One photo depicts a corpse lying on the dirt in a white dress, black spiders streaming out of her mouth, cradling a plump sleeping baby.
Another shows a little girl kneeling on her bed in her pink bedroom, screaming as the devil emerges from a jagged split in the floor.
These photos are the work of local photographer Joshua Hoffine. Clearly, he doesn't take your typical wedding or graduation photos; his specialty is "horror photography" and the young kids in the photos are his daughters.
While his photos might shock or disgust the viewer, things are different behind the scenes.
"It’s a great time. It really is a lot of fun to do them," Hoffine told guest host Brian Ellison on KCUR's Central Standard.
“I think if it was genuinely dark and upsetting, no one would want to do it with me,” he added. “And so to keep it light and enjoyable and everyone having fun on set is part of what makes it work.”
Hoffine started taking horror photographs in 2003. It was still in the aftermath of 9/11, and fear was in the air, he said.
While talking to another photographer, he realized that no one had ever made a horror photograph — a deliberate one, he said, “the way that you have horror movies and novels and comic books and video games.”
He decided to pursue that genre, incorporating childhood fears, fairy tale imagery and things that were happening at home with his young kids.

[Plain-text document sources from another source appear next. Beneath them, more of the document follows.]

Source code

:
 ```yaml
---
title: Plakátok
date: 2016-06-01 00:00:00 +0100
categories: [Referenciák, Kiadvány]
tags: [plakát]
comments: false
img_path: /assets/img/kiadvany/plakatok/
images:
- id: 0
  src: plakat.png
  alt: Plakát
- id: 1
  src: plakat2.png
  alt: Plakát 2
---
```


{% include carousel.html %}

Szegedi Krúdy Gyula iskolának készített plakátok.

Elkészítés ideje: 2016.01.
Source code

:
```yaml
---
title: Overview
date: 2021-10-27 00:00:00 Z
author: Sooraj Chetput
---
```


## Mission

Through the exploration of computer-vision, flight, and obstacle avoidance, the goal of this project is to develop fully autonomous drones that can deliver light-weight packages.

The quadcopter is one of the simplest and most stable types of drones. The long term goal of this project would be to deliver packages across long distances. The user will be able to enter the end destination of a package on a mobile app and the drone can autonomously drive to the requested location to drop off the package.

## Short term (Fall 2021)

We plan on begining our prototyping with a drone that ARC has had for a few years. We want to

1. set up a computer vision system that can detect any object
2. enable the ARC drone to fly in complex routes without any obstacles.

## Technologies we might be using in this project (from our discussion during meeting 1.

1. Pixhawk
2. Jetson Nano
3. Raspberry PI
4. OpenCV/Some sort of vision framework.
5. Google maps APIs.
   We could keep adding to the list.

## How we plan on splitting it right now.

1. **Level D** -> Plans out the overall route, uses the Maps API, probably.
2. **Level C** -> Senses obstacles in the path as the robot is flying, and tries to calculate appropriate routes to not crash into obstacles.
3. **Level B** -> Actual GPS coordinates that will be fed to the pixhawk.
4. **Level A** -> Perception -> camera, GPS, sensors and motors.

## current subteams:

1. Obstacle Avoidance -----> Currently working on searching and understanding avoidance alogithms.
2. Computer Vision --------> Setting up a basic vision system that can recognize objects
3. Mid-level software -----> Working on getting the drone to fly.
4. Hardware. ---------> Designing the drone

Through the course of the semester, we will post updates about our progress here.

“We can all relate to the idea of a monster hiding under the bed or in the closet, but I’d never seen a picture of it before,” he said. “And so, to sort of take the monster from out of the darkness, out from under the bed and into the light of day and take a picture of it was really kind of the initial motivation.”

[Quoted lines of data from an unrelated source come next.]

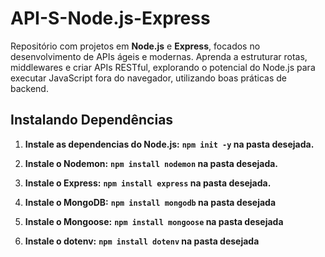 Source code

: # API-S-Node.js-Express
Repositório com projetos em **Node.js** e **Express**, focados no desenvolvimento de APIs ágeis e modernas. Aprenda a estruturar rotas, middlewares e criar APIs RESTful, explorando o potencial do Node.js para executar JavaScript fora do navegador, utilizando boas práticas de backend.

## Instalando Dependências

1. **Instale as dependencias do Node.js:**
    **```npm init -y``` na pasta desejada.**

2. **Instale o Nodemon:**
    **```npm install nodemon``` na pasta desejada.**

3. **Instale o Express:**
    **```npm install express``` na pasta desejada.**

4. **Instale o MongoDB:**
    **```npm install mongodb``` na pasta desejada**

5. **Instale o Mongoose:**
    **```npm install mongoose``` na pasta desejada**

6. **Instale o dotenv:**
    **```npm install dotenv``` na pasta desejada**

He used two of his daughters in a photo series that he called “After Dark, My Sweet.” At the time, Shiva was six and Chloe was three.

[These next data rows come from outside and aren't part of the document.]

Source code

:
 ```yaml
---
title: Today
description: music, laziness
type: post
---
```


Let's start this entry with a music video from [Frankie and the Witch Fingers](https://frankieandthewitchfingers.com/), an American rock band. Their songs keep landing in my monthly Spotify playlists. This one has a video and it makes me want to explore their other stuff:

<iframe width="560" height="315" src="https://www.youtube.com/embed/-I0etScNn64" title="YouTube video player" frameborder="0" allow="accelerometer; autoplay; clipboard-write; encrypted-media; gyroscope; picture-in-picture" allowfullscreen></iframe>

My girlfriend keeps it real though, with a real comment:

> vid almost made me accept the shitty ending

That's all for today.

He wanted to make sure they weren’t scared.
“I do try to keep things fun and safe on-set. Frightening the children is never really part of the equation,” he said. “Making sure they’re participating, willingly and voluntarily, is a big deal. And to keep that safe, I would usually use other family members as the villains.”
For example, in his photo, “Balloons,” Chloe is approaching a sheet that’s hanging on a clothesline. Behind the sheet is a silhouette of a clown with creepy claw fingers.
The clown, he said, is the girls’ grandmother, and she wasn’t wearing any clown makeup.
Even at a young age, his daughters knew what Hoffine was trying to do.
“I think people might underestimate how savvy a three-year-old can be … she totally understood the artifice of it,” he said.
“And both daughters were, I think, into the idea that we were scaring other people. If as a child, you’ve ever hidden in bushes to scare a younger sibling, you kind of know the thrill of scaring someone. Especially as a child where everything kind of frightens you, and to have the power, for a moment, to be the agent of that type of fear. It was weirdly empowering to them.”
While Hoffine dealt with classic childhood fears in his work, like the monster in the closet or under the stairs, he also channeled his own fears as a parent. Villains like the bogeyman or wolf, who are preying on his daughters in the photos, are stand-ins for child predators.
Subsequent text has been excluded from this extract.